• What to do: Search the entries below for the word "master", then copy each line in which it is found.

[Data to use]

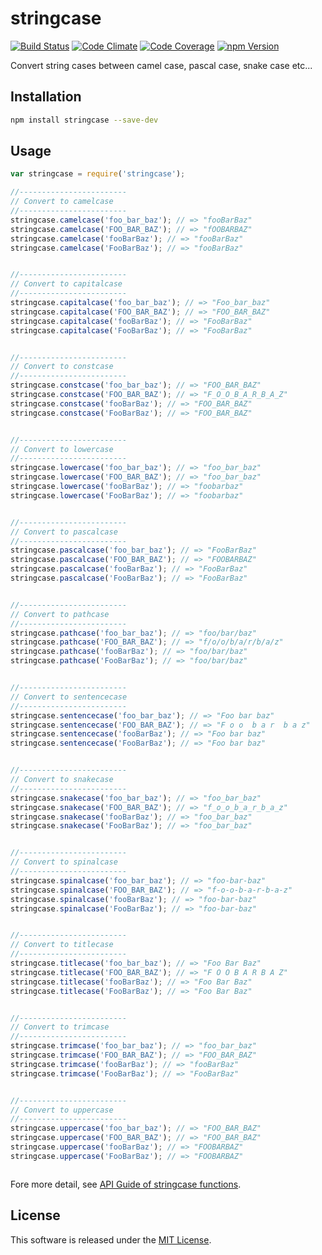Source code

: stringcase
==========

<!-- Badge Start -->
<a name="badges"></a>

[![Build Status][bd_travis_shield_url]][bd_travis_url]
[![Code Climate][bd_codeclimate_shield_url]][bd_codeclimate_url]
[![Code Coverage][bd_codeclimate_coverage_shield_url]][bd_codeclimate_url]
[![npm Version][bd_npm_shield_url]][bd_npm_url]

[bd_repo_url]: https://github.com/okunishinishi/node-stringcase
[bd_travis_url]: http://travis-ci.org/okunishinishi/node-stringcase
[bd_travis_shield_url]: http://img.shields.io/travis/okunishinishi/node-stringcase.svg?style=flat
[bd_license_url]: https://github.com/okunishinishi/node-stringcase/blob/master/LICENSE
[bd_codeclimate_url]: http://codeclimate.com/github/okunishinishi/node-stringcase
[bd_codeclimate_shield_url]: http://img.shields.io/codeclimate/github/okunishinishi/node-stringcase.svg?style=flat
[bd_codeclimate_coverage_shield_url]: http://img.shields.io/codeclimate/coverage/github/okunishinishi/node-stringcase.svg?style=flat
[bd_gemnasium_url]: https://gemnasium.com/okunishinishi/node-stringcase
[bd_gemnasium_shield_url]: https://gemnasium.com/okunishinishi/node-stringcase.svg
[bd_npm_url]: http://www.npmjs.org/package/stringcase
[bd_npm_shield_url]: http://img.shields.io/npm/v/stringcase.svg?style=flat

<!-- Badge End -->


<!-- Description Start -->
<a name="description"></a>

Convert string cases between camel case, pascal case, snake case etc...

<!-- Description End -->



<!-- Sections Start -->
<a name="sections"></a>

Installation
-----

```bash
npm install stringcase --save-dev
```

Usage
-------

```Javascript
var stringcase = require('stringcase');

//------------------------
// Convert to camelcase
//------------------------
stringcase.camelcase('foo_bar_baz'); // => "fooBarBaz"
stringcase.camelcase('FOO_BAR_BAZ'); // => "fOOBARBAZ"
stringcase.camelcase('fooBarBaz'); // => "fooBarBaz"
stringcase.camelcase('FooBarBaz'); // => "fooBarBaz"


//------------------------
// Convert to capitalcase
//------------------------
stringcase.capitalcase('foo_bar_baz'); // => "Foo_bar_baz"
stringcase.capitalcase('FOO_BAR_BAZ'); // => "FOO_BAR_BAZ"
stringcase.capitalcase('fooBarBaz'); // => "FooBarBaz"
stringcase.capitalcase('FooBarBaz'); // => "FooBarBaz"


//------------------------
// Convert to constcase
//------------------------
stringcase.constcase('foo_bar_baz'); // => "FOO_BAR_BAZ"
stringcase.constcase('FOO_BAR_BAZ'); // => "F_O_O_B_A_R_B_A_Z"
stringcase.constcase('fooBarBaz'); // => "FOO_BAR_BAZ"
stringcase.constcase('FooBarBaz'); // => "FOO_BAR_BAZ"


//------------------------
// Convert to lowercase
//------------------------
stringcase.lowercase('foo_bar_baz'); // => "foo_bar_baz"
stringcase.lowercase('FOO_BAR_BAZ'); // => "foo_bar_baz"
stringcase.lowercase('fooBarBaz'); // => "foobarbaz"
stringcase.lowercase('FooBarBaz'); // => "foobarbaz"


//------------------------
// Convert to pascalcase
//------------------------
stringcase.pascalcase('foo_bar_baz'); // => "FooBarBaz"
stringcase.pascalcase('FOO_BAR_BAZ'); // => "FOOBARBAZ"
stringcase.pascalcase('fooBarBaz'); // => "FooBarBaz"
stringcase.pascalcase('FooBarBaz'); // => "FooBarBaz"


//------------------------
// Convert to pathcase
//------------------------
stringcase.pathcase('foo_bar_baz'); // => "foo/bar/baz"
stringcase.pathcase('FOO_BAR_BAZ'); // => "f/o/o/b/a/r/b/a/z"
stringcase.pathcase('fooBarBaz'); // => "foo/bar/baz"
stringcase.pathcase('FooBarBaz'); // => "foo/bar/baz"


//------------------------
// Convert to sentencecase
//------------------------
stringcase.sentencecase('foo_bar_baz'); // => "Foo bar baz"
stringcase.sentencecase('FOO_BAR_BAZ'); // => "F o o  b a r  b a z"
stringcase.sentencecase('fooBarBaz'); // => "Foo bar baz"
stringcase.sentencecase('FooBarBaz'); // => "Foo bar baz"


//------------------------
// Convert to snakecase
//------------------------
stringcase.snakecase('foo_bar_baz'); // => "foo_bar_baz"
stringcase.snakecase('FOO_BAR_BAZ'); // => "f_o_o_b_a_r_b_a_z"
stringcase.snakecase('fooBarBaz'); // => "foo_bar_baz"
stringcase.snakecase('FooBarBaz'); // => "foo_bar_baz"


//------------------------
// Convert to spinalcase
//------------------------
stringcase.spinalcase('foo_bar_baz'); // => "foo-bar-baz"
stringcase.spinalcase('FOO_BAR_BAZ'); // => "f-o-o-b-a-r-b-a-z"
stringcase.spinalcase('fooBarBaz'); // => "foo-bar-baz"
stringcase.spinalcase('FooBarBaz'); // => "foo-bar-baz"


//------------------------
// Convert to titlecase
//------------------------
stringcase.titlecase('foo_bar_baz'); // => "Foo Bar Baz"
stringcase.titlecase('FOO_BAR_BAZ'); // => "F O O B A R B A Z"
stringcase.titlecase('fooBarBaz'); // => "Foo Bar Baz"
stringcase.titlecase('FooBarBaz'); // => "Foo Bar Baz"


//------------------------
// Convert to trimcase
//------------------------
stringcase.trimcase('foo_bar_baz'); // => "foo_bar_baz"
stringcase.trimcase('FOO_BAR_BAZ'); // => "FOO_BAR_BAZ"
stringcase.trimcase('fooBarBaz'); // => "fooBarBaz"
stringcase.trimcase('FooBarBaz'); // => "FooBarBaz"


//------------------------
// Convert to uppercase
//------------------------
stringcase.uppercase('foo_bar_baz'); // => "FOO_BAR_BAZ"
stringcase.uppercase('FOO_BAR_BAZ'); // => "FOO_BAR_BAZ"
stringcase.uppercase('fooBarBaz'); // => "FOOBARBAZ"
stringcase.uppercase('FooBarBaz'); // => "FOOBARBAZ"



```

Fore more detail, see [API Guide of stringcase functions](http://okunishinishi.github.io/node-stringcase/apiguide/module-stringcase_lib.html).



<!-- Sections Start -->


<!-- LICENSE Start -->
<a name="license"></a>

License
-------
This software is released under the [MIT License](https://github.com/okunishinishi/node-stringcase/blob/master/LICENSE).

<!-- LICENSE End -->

[/Data to use]

• The answer:
[bd_license_url]: https://github.com/okunishinishi/node-stringcase/blob/master/LICENSE
This software is released under the [MIT License](https://github.com/okunishinishi/node-stringcase/blob/master/LICENSE).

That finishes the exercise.